Every so often, Sandy gets a phone call from someone she once knew, someone she grew up with, went to school with. She grew up in Frost, Texas, a farming town. She has kept in touch with a few people, but hasn’t heard from most of them in many years.
Why are they calling? Because Sandy’s book, Beside Myself, is getting passed around and read by a lot of people from back home, from back then. Some of these people are mentioned in the book, a memoir of Sandy’s childhood growing up on a cotton farm. Reading the book brings back memories. And Sandy’s portrait of Frost, a small, small town, is so full of fond reminescences, such a warm and loving collection, that I am sure everyone who grew up then and there, in that time and that place, feels great pride.
Lots of people talk about the good old days, when things were better, and simpler. Sandy Moore was raised in a community and by a community that proves that sometimes, cliches are true.
Written in the vernacular and from the perspective of the little girl who loved fishing and hated Toni home permanents, who loved animals better than people, this very funny, at times very revealing, and always moving book gives us all a chance to recall our childhoods along with the girl who grew up to be an artist, a lifelong lover of all creatures, whose gentle heart is laid open for us on every page.

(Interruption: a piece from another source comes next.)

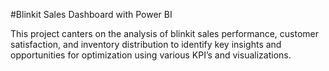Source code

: #Blinkit Sales Dashboard with Power BI

This project canters on the analysis of blinkit  sales performance, customer satisfaction, and inventory distribution to identify key insights and opportunities for optimization using various KPI’s and visualizations.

Filled with hilarious and true stories, as well as photographs and original drawings, this book is a treasure, I am certain, for all the people who grew up with Sandy, who remember some of the incidents in the life of their town that are brought to life vividly and with genuine skill.
Kittens, dogs, pigs, fish, sheep, horses, bees, mules. Tractors, wagons, revivals, baptism, plowing, planting, havesting, singing. Britches that are too big, dresses that are too confining, digging worms, learning tennis from a book. Black Shane of Russia. The Duet Plus Mama. Bible Lessons. Horse Shoppin in East Texas. All these stories stand alone, and yet build toward something more than random recollections. The artist, a grown woman now, is painting a picture for us, with subtle brush strokes, with caring hands, with sharp eyes and a marvelous sense of fun.

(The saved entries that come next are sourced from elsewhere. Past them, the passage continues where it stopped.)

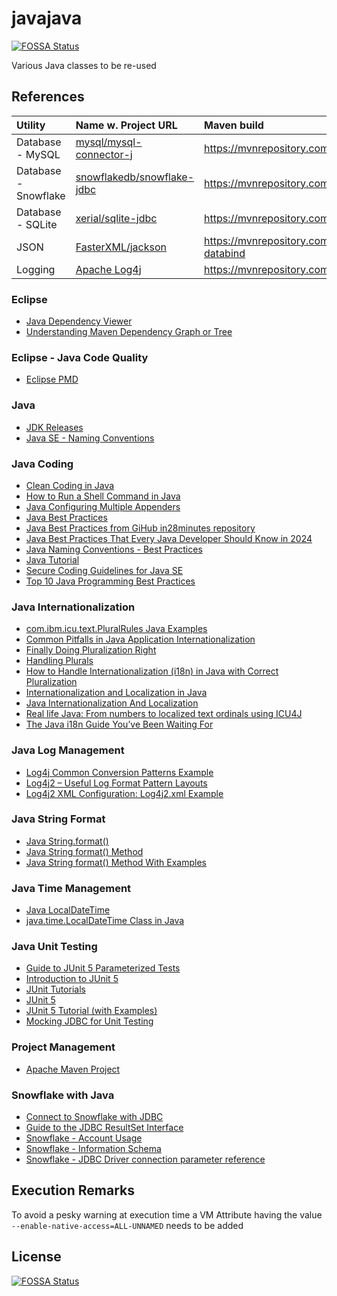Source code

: # javajava
[![FOSSA Status](https://app.fossa.com/api/projects/git%2Bgithub.com%2Fdanielgp-eu%2Fjavajava.svg?type=shield)](https://app.fossa.com/projects/git%2Bgithub.com%2Fdanielgp-eu%2Fjavajava?ref=badge_shield)


Various Java classes to be re-used


## References

| Utility              | Name w. Project URL                                                         | Maven build                                                                    |
|:---------------------|:----------------------------------------------------------------------------|:-------------------------------------------------------------------------------|
| Database - MySQL     | [mysql/mysql-connector-j](https://github.com/mysql/mysql-connector-j)       | https://mvnrepository.com/artifact/com.mysql/mysql-connector-j                 |
| Database - Snowflake | [snowflakedb/snowflake-jdbc](https://github.com/snowflakedb/snowflake-jdbc) | https://mvnrepository.com/artifact/net.snowflake/snowflake-jdbc                |
| Database - SQLite    | [xerial/sqlite-jdbc](https://github.com/xerial/sqlite-jdbc)                 | https://mvnrepository.com/artifact/org.xerial/sqlite-jdbc                      |
| JSON                 | [FasterXML/jackson](https://github.com/FasterXML/jackson)                   | https://mvnrepository.com/artifact/com.fasterxml.jackson.core/jackson-databind |
| Logging              | [Apache Log4j](https://logging.apache.org/log4j/3.x/)                       | https://mvnrepository.com/artifact/org.apache.logging.log4j/log4j-core         |


### Eclipse

* [Java Dependency Viewer](https://marketplace.eclipse.org/content/java-dependency-viewer)
* [Understanding Maven Dependency Graph or Tree](https://www.baeldung.com/maven-dependency-graph)


### Eclipse - Java Code Quality 

* [Eclipse PMD](https://marketplace.eclipse.org/free-tagging/pmd)


### Java

* [JDK Releases](https://www.java.com/releases/matrix/)
* [Java SE - Naming Conventions](https://www.oracle.com/java/technologies/javase/codeconventions-namingconventions.html)


### Java Coding

* [Clean Coding in Java](https://www.baeldung.com/java-clean-code)
* [How to Run a Shell Command in Java](https://www.baeldung.com/run-shell-command-in-java)
* [Java Configuring Multiple Appenders](https://howtodoinjava.com/log4j2/log4j2-xml-configuration-example/#5-the-log4j2xml-file-location)
* [Java Best Practices](https://blog.jetbrains.com/idea/2024/02/java-best-practices/)
* [Java Best Practices from GiHub in28minutes repository](https://github.com/in28minutes/java-best-practices)
* [Java Best Practices That Every Java Developer Should Know in 2024](https://medium.com/@learnwithakshay/java-best-practices-that-every-java-developer-should-know-in-2024-ea84bc0b0fec)
* [Java Naming Conventions - Best Practices](https://www.javaguides.net/2018/08/java-standard-naming-conventions.html)
* [Java Tutorial](https://howtodoinjava.com/java/basics/java-tutorial/)
* [Secure Coding Guidelines for Java SE](https://www.oracle.com/java/technologies/javase/seccodeguide.html)
* [Top 10 Java Programming Best Practices](https://www.geeksforgeeks.org/java-best-practices/)


### Java Internationalization

* [com.ibm.icu.text.PluralRules Java Examples ](https://www.programcreek.com/java-api-examples/index%A3%A9%A4%F2%D2%8A%A4%C4%A4%B1%A4%DE%A4%B7%A4%BF%A1%A3%A5%AA%A5%D6%A5%B8%A5%A7%A5%AF%A5%C8%A4%CE%D3%B0%A4%F2%97%CA%B3%F6%A4%B7%A4%C6%CF%F7%B3%FD%A4%B9%A4%EB%A4%CB%A4%CF%A4%C9%A4%A6%A4%B9%A4%EC%A4%D0%A4%A4%A4%A4%A4%CE%A4%C7%A4%B7%A4%E7%A4%A6%A4%AB%A3%BF%A3%A9%A4%B3%A4%B3%A4%C7%A4%CF%A1%A2%A5%AA%A5%D6%A5%B8%A5%A7%A5%AF%A5%C8%A4%CE%D3%B0%A4%F2%97%CA%B3%F6%A4%B7%A4%C6%CF%F7%B3%FD%A4%B9%A4%EB%B7%BD%B7%A8%A4%CB%A4%C4%A4%A4%A4%C6%D5h%C3%F7%A4%B7%A4%DE%A4%B9%A1%A3%84e%A4%CE%C0%FD%5D%A3%A8http/xaydungtrangtrinoithat.com/thau-xay-dung-tai-binh-thuan/?api=com.ibm.icu.text.PluralRules)
* [Common Pitfalls in Java Application Internationalization](https://javanexus.com/blog/common-pitfalls-java-internationalization)
* [Finally Doing Pluralization Right](https://medium.com/expedia-group-tech/finally-doing-pluralization-right-948e2e9d40bb)
* [Handling Plurals](https://docs.oracle.com/javase/tutorial/i18n/format/choiceFormat.html)
* [How to Handle Internationalization (i18n) in Java with Correct Pluralization](https://codingtechroom.com/question/understanding-java-internationalization-i18n-with-proper-pluralization)
* [Internationalization and Localization in Java](https://www.baeldung.com/java-8-localization)
* [Java Internationalization And Localization](https://peerdh.com/blogs/programming-insights/java-internationalization-and-localization)
* [Real life Java: From numbers to localized text ordinals using ICU4J](https://medium.com/@d.lopez.j/real-life-java-from-numbers-to-localized-text-ordinals-using-icu4j-f8146d64b0fd)
* [The Java i18n Guide You’ve Been Waiting For](https://phrase.com/blog/posts/java-i18n-guide/)


### Java Log Management

* [Log4j Common Conversion Patterns Example](https://www.codejava.net/coding/common-conversion-patterns-for-log4js-patternlayout)
* [Log4j2 – Useful Log Format Pattern Layouts](https://howtodoinjava.com/log4j2/useful-conversion-pattern-examples/)
* [Log4j2 XML Configuration: Log4j2.xml Example](https://howtodoinjava.com/log4j2/log4j2-xml-configuration-example/)


### Java String Format

* [Java String.format()](https://www.baeldung.com/string-format)
* [Java String format() Method](https://www.geeksforgeeks.org/java-string-format-method-with-examples/)
* [Java String format() Method With Examples](https://firstcode.school/java-string-format-method/)


### Java Time Management

* [Java LocalDateTime](https://howtodoinjava.com/java/date-time/java-localdatetime-class/)
* [java.time.LocalDateTime Class in Java](https://www.geeksforgeeks.org/java-time-localdatetime-class-in-java/)


### Java Unit Testing

* [Guide to JUnit 5 Parameterized Tests](https://www.baeldung.com/parameterized-tests-junit-5)
* [Introduction to JUnit 5](https://www.geeksforgeeks.org/introduction-to-junit-5/)
* [JUnit Tutorials](https://howtodoinjava.com/junit5/junit/)
* [JUnit 5](https://junit.org/junit5/)
* [JUnit 5 Tutorial (with Examples)](https://howtodoinjava.com/junit-5-tutorial/)
* [Mocking JDBC for Unit Testing](https://www.baeldung.com/mocking-jdbc-unit-testing)


### Project Management

* [Apache Maven Project](https://maven.apache.org/)


### Snowflake with Java

* [Connect to Snowflake with JDBC](https://www.snowflake.com/en/blog/ability-to-connect-to-snowflake-with-jdbc/)
* [Guide to the JDBC ResultSet Interface](https://www.baeldung.com/jdbc-resultset)
* [Snowflake - Account Usage](https://docs.snowflake.com/en/sql-reference/account-usage)
* [Snowflake - Information Schema](https://docs.snowflake.com/en/sql-reference/info-schema)
* [Snowflake - JDBC Driver connection parameter reference](https://docs.snowflake.com/en/developer-guide/jdbc/jdbc-parameters)


## Execution Remarks

To avoid a pesky warning at execution time a VM Attribute having the value `--enable-native-access=ALL-UNNAMED` needs to be added


## License
[![FOSSA Status](https://app.fossa.com/api/projects/git%2Bgithub.com%2Fdanielgp-eu%2Fjavajava.svg?type=large)](https://app.fossa.com/projects/git%2Bgithub.com%2Fdanielgp-eu%2Fjavajava?ref=badge_large)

Beside Myself offers an engaging look inside one family, the Strains of Frost, Texas. Through the eyes of that little girl who speaks to us as directly as only a child can, we see an intriguing family dynamic at play. We come to know Daddy and Mama and Rose, so that by the end of the book, tears and laughter compete. That is an accomplishment. This very personal memoir is also a testament to that town, that small place, but so big.